# To do
Copy each line of the data below exactly, leaving out pictures.

# Given records
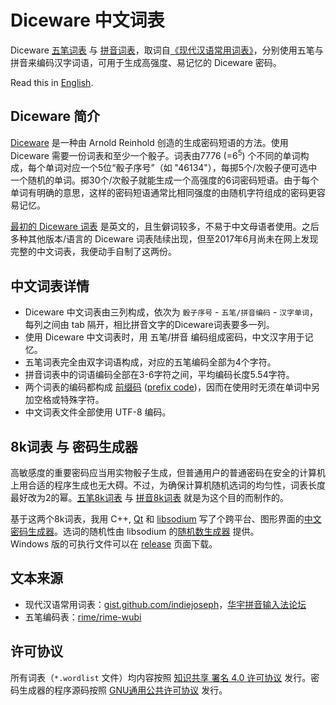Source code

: # Diceware 中文词表

Diceware [五笔词表](./wubi.wordlist) 与 [拼音词表](./pinyin.wordlist)，取词自[《现代汉语常用词表》](http://baike.baidu.com/item/%E7%8E%B0%E4%BB%A3%E6%B1%89%E8%AF%AD%E5%B8%B8%E7%94%A8%E8%AF%8D%E8%A1%A8)，分别使用五笔与拼音来编码汉字词语，可用于生成高强度、易记忆的 Diceware 密码。

Read this in [English](./README.en.md).

## Diceware 简介

[Diceware](http://www.diceware.com "Diceware Passphrase Home") 是一种由 Arnold Reinhold 创造的生成密码短语的方法。使用 Diceware 需要一份词表和至少一个骰子。词表由7776 (=6<sup>5</sup>) 个不同的单词构成，每个单词对应一个5位“骰子序号”（如 "46134"），每掷5个/次骰子便可选中一个随机的单词。掷30个/次骰子就能生成一个高强度的6词密码短语。由于每个单词有明确的意思，这样的密码短语通常比相同强度的由随机字符组成的密码更容易记忆。

[最初的 Diceware 词表](http://world.std.com/~reinhold/diceware.wordlist.asc) 是英文的，且生僻词较多，不易于中文母语者使用。之后多种其他版本/语言的 Diceware 词表陆续出现，但至2017年6月尚未在网上发现完整的中文词表，我便动手自制了这两份。

## 中文词表详情

* Diceware 中文词表由三列构成，依次为 `骰子序号` - `五笔/拼音编码` - `汉字单词`，每列之间由 tab 隔开，相比拼音文字的Diceware词表要多一列。
* 使用 Diceware 中文词表时，用 五笔/拼音 编码组成密码，中文汉字用于记忆。
* 五笔词表完全由双字词语构成，对应的五笔编码全部为4个字符。
* 拼音词表中的词语编码全部在3-6字符之间，平均编码长度5.54字符。
* 两个词表的编码都构成 [前缀码](http://baike.baidu.com/item/%E5%89%8D%E7%BC%80%E7%A0%81) ([prefix code](https://en.wikipedia.org/wiki/Prefix_code))，因而在使用时无须在单词中另加空格或特殊字符。
* 中文词表文件全部使用 UTF-8 编码。

## 8k词表 与 密码生成器

高敏感度的重要密码应当用实物骰子生成，但普通用户的普通密码在安全的计算机上用合适的程序生成也无大碍。不过，为确保计算机随机选词的均匀性，词表长度最好改为2的幂。[五笔8k词表](./wubi8k.wordlist) 与 [拼音8k词表](./pinyin8k.wordlist) 就是为这个目的而制作的。

基于这两个8k词表，我用 C++, [Qt](https://www.qt.io/) 和 [libsodium](https://download.libsodium.org/doc/ "The Sodium crypto library") 写了个跨平台、图形界面的[中文密码生成器](./gui-qt)。选词的随机性由 libsodium 的[随机数生成器](https://download.libsodium.org/doc/generating_random_data/ "Generating random data · libsodium") 提供。  
Windows 版的可执行文件可以在 [release](https://github.com/cfbao/chinese-diceware/releases) 页面下载。

## 文本来源
* 现代汉语常用词表：[gist.github.com/indiejoseph](https://gist.github.com/indiejoseph/eae09c673460aa0b56db)，[华宇拼音输入法论坛](http://bbs.unispim.com/forum.php?mod=viewthread&tid=31393)
* 五笔编码表：[rime/rime-wubi](https://github.com/rime/rime-wubi)

## 许可协议
所有词表（`*.wordlist` 文件）均内容按照 [知识共享 署名 4.0 许可协议](https://creativecommons.org/licenses/by/4.0/deed.zh) 发行。密码生成器的程序源码按照 [GNU通用公共许可协议](https://www.gnu.org/licenses/gpl.html) 发行。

# Task response
Source code

: # Diceware 中文词表

Diceware [五笔词表](./wubi.wordlist) 与 [拼音词表](./pinyin.wordlist)，取词自[《现代汉语常用词表》](http://baike.baidu.com/item/%E7%8E%B0%E4%BB%A3%E6%B1%89%E8%AF%AD%E5%B8%B8%E7%94%A8%E8%AF%8D%E8%A1%A8)，分别使用五笔与拼音来编码汉字词语，可用于生成高强度、易记忆的 Diceware 密码。

Read this in [English](./README.en.md).

## Diceware 简介

[Diceware](http://www.diceware.com "Diceware Passphrase Home") 是一种由 Arnold Reinhold 创造的生成密码短语的方法。使用 Diceware 需要一份词表和至少一个骰子。词表由7776 (=6<sup>5</sup>) 个不同的单词构成，每个单词对应一个5位“骰子序号”（如 "46134"），每掷5个/次骰子便可选中一个随机的单词。掷30个/次骰子就能生成一个高强度的6词密码短语。由于每个单词有明确的意思，这样的密码短语通常比相同强度的由随机字符组成的密码更容易记忆。

[最初的 Diceware 词表](http://world.std.com/~reinhold/diceware.wordlist.asc) 是英文的，且生僻词较多，不易于中文母语者使用。之后多种其他版本/语言的 Diceware 词表陆续出现，但至2017年6月尚未在网上发现完整的中文词表，我便动手自制了这两份。

## 中文词表详情

* Diceware 中文词表由三列构成，依次为 `骰子序号` - `五笔/拼音编码` - `汉字单词`，每列之间由 tab 隔开，相比拼音文字的Diceware词表要多一列。
* 使用 Diceware 中文词表时，用 五笔/拼音 编码组成密码，中文汉字用于记忆。
* 五笔词表完全由双字词语构成，对应的五笔编码全部为4个字符。
* 拼音词表中的词语编码全部在3-6字符之间，平均编码长度5.54字符。
* 两个词表的编码都构成 [前缀码](http://baike.baidu.com/item/%E5%89%8D%E7%BC%80%E7%A0%81) ([prefix code](https://en.wikipedia.org/wiki/Prefix_code))，因而在使用时无须在单词中另加空格或特殊字符。
* 中文词表文件全部使用 UTF-8 编码。

## 8k词表 与 密码生成器

高敏感度的重要密码应当用实物骰子生成，但普通用户的普通密码在安全的计算机上用合适的程序生成也无大碍。不过，为确保计算机随机选词的均匀性，词表长度最好改为2的幂。[五笔8k词表](./wubi8k.wordlist) 与 [拼音8k词表](./pinyin8k.wordlist) 就是为这个目的而制作的。

基于这两个8k词表，我用 C++, [Qt](https://www.qt.io/) 和 [libsodium](https://download.libsodium.org/doc/ "The Sodium crypto library") 写了个跨平台、图形界面的[中文密码生成器](./gui-qt)。选词的随机性由 libsodium 的[随机数生成器](https://download.libsodium.org/doc/generating_random_data/ "Generating random data · libsodium") 提供。  
Windows 版的可执行文件可以在 [release](https://github.com/cfbao/chinese-diceware/releases) 页面下载。

## 文本来源
* 现代汉语常用词表：[gist.github.com/indiejoseph](https://gist.github.com/indiejoseph/eae09c673460aa0b56db)，[华宇拼音输入法论坛](http://bbs.unispim.com/forum.php?mod=viewthread&tid=31393)
* 五笔编码表：[rime/rime-wubi](https://github.com/rime/rime-wubi)

## 许可协议
所有词表（`*.wordlist` 文件）均内容按照 [知识共享 署名 4.0 许可协议](https://creativecommons.org/licenses/by/4.0/deed.zh) 发行。密码生成器的程序源码按照 [GNU通用公共许可协议](https://www.gnu.org/licenses/gpl.html) 发行。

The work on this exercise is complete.